Iceboy in Lavaworld

You may think platform games that resort to including a lava world, ice world or, heavens to Betsy, a combined lava and ice world, are suffering from designer’s imagination impoverishment syndrome (the well-documented but as yet untreated D.I.I.S. epidemic sweeping our industry). Let me tell you, they are not; these worlds are a virtual reflection of a typical Japanese tradition: the heaters and air-conditioners in office buildings.

After the sweltering heat and suffocating humidity of a Tokyo summer the dry, crisp cold of a Tokyo winter is usually the highlight of my year. The skies are bright blue, the sun shines, the air is dryer than an A.A. meeting and temperatures are comfortably low without the fear of frostbite. I love Tokyo winters. I love them as much as I detest Tokyo summers, and that is a lot!

However, with the cold outside air-conditioners, operating on a building-wide regime, get turned to heating, blasting the entire building with warm air, with no real options to turn it off locally, save for allowing a few slight temperature settings.

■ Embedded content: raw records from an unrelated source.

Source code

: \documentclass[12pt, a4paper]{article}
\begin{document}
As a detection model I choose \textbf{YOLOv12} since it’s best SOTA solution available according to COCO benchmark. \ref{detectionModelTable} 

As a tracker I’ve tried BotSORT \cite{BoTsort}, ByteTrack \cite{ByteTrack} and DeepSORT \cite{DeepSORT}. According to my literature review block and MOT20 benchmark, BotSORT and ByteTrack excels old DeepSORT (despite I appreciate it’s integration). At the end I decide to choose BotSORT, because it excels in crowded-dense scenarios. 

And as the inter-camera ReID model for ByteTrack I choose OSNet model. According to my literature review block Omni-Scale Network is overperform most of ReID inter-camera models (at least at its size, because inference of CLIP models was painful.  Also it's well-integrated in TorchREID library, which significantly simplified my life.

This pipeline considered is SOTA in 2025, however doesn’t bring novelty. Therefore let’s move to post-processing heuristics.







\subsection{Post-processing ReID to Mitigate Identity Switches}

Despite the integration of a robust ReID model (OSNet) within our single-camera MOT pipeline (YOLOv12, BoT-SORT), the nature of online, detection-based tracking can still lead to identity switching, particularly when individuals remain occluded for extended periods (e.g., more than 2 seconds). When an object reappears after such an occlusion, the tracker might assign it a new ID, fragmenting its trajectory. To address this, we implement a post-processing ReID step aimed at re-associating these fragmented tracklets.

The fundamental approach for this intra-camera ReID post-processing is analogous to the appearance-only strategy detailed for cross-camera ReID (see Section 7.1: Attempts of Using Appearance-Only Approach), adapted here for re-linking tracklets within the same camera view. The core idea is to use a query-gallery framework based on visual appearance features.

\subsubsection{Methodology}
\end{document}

What usually happens is that the building owner or concierge discusses with representatives of each company in that office when would be a good time to switch and at what time in the morning to turn on the device or when to switch it off. Sometimes it isn’t even discussed and the switch is made when the calendar dictates it’s autumn or spring, regardless of the weather. For most companies this works fine, but not for game development studios.

We are on a higher floor, so the heat of the floors below us rises. On top of that we have enough computers and devkits, whirring away, often and usually unnecessarily overnight, that we could, if we wanted, calculate Pi to the billionth decimal in microseconds. All these devices generate heat. All our pasty, flabby bodies, stuffed together in a small office, generate heat. The air becomes heavy, stale and hot. We open the windows but there is little breeze, so the desks on the outer edges become freezing cold but those in the center remain in pockets of stifling, stale warmth, not unlike a badly microwaved apple pie. In one office you’ll see both people with heavy coats and lap blankets as people with T-shirts and slippers. The outer circle develops colds, the inner crowd headaches. Productivity plummets, people get tired. And short of forcing a shutdown of the building-wide heating system there is nothing that can be done about it.

The summers aren’t much better, the situation being the polar opposite (and that is a better pun than you’re giving it credit for!) Those in the inner parts of the office are freezing, wearing coats and lap blankets as the air-conditioner blasts icy gusts straight down their necks, while those next to the windows are sweating and stripping to the bare essentials.

Maybe I have been unlucky, but in the small majority of offices I’ve worked this was the case. Recently it’s been so bad on any given day there will be at least 4 or 5 people off on a sick day – in itself a rare occurrence in Japan. It is extremely unpleasant. But at the same time, what can you do? Apart from having the building owner install a better and presumably much more expensive system would probably negate the cheap rent that got us renting an office here in the first place. Moving to another building would, aside from the problems of finding viable, affordable places, eat away at our already tight deadlines. We’re up a certain stretch of river without a boat propulsion device. Or rather, we are stuck in the first circle of Hell without the eternal damnation.

So there you have it; lave and ice worlds in games are actually subtle and politically subversive comments on the tyranny of office building air-conditioners. I bet you didn’t know that.


  1. Wouldn't be the summer conditions be more like a badly microwaved hot pocket?
    Habe you though about setting up some fans to circulate the air a bit?

    Oh the calender/design switch craze in Japan.
    All the poor students having to wear the winter uniform when it's hot and the summer uniform when it gets cold.

  2. We have fans, but their effective range is about half a yard. You'd need about seven fans per person... :(

    Poor students indeed. Store clerks too are victim to the calendar, with their wool/cloth uniform switches. It's getting worse too, with the weird climate changes. This year it was quite warm until quite late, so people were already stuck in their winter uniform while it was still sunny and pleasant.

  3. such rigidity in uniform dates. Seems very impractical...

  4. You should be able to buy standalone air conditioning units like these:

    All they need is a vent to the outside through a window. We used one of these while we were waiting for our main airconditioner to be repaired.